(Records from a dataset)
****
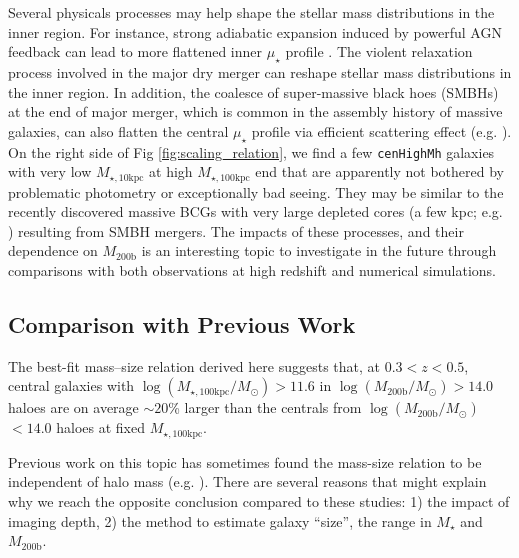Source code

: \documentclass[a4paper,fleqn,usenatbib]{mnras}
\def\rbcg{\texttt{cenHighMh}}
\def\mstar{{$M_{\star}$}}
\def\mhalo{{$M_{\mathrm{200b}}$}}
\def\logmhalo{{$\log (M_{\mathrm{200b}}/M_{\odot})$}}
\def\minn{{$M_{\star,10\mathrm{kpc}}$}}
\def\mtot{{$M_{\star,100\mathrm{kpc}}$}}
\def\logmtot{{$\log (M_{\star,100\mathrm{kpc}}/M_{\odot})$}}
\def\mden{{$\mu_{\star}$}}
\begin{document}
    Several physicals processes may help shape the stellar mass distributions in the 
    inner region. 
    For instance, strong adiabatic expansion induced by powerful AGN feedback can 
    lead to more flattened inner \mden{} profile \citealt{Fan2008}. 
    The violent relaxation process involved in the major dry merger can reshape 
    stellar mass distributions in the inner region. 
    In addition, the coalesce of super-massive black hoes (SMBHs) at the end of 
    major merger, which is common in the assembly history of massive galaxies, can 
    also flatten the central \mden{} profile via efficient scattering effect 
    (e.g. \citealt{Milosavljevi2002}).
    On the right side of Fig \ref{fig:scaling_relation}, we find a few \rbcg{} 
    galaxies with very low \minn{} at high \mtot{} end that are apparently not bothered 
    by problematic photometry or exceptionally bad seeing.  
    They may be similar to the recently discovered massive BCGs with very large 
    depleted cores (a few kpc; e.g. \citealt{Postman2012, LopezCruz2014, Thomas2016,
    Bonfini2016}) resulting from SMBH mergers.
    The impacts of these processes, and their dependence on \mhalo{} is an interesting 
    topic to investigate in the future through comparisons with both observations 
    at high redshift and numerical simulations. 


\subsection{Comparison with Previous Work}

    The best-fit mass--size relation derived here suggests that, at $0.3 < z < 0.5$, 
    central galaxies with \logmtot{}$>11.6$ in \logmhalo{}$>14.0$ haloes are on average
    $\sim20$\% larger than the centrals from \logmhalo{}$<14.0$ haloes at fixed \mtot{}.
    
    Previous work on this topic has sometimes found the mass-size relation to be 
    independent of halo mass (e.g. \citealt{Nair2010, Maltby2010, Cappellari2013, 
    HCompany13}). 
    There are several reasons that might explain why we reach the opposite conclusion 
    compared to these studies: 1) the impact of imaging depth, 2) the method to estimate 
    galaxy ``size'',  the range in  \mstar{} and \mhalo{}. 
      
\end{document}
****
**WHAT IS NEEDED:**
Retype the data in full. Images do not go in the copy.

**WRITTEN REPLY:**
Source code

: \documentclass[a4paper,fleqn,usenatbib]{mnras}
\def\rbcg{\texttt{cenHighMh}}
\def\mstar{{$M_{\star}$}}
\def\mhalo{{$M_{\mathrm{200b}}$}}
\def\logmhalo{{$\log (M_{\mathrm{200b}}/M_{\odot})$}}
\def\minn{{$M_{\star,10\mathrm{kpc}}$}}
\def\mtot{{$M_{\star,100\mathrm{kpc}}$}}
\def\logmtot{{$\log (M_{\star,100\mathrm{kpc}}/M_{\odot})$}}
\def\mden{{$\mu_{\star}$}}
\begin{document}
    Several physicals processes may help shape the stellar mass distributions in the 
    inner region. 
    For instance, strong adiabatic expansion induced by powerful AGN feedback can 
    lead to more flattened inner \mden{} profile \citealt{Fan2008}. 
    The violent relaxation process involved in the major dry merger can reshape 
    stellar mass distributions in the inner region. 
    In addition, the coalesce of super-massive black hoes (SMBHs) at the end of 
    major merger, which is common in the assembly history of massive galaxies, can 
    also flatten the central \mden{} profile via efficient scattering effect 
    (e.g. \citealt{Milosavljevi2002}).
    On the right side of Fig \ref{fig:scaling_relation}, we find a few \rbcg{} 
    galaxies with very low \minn{} at high \mtot{} end that are apparently not bothered 
    by problematic photometry or exceptionally bad seeing.  
    They may be similar to the recently discovered massive BCGs with very large 
    depleted cores (a few kpc; e.g. \citealt{Postman2012, LopezCruz2014, Thomas2016,
    Bonfini2016}) resulting from SMBH mergers.
    The impacts of these processes, and their dependence on \mhalo{} is an interesting 
    topic to investigate in the future through comparisons with both observations 
    at high redshift and numerical simulations. 


\subsection{Comparison with Previous Work}

    The best-fit mass--size relation derived here suggests that, at $0.3 < z < 0.5$, 
    central galaxies with \logmtot{}$>11.6$ in \logmhalo{}$>14.0$ haloes are on average
    $\sim20$\% larger than the centrals from \logmhalo{}$<14.0$ haloes at fixed \mtot{}.
    
    Previous work on this topic has sometimes found the mass-size relation to be 
    independent of halo mass (e.g. \citealt{Nair2010, Maltby2010, Cappellari2013, 
    HCompany13}). 
    There are several reasons that might explain why we reach the opposite conclusion 
    compared to these studies: 1) the impact of imaging depth, 2) the method to estimate 
    galaxy ``size'',  the range in  \mstar{} and \mhalo{}. 
      
\end{document}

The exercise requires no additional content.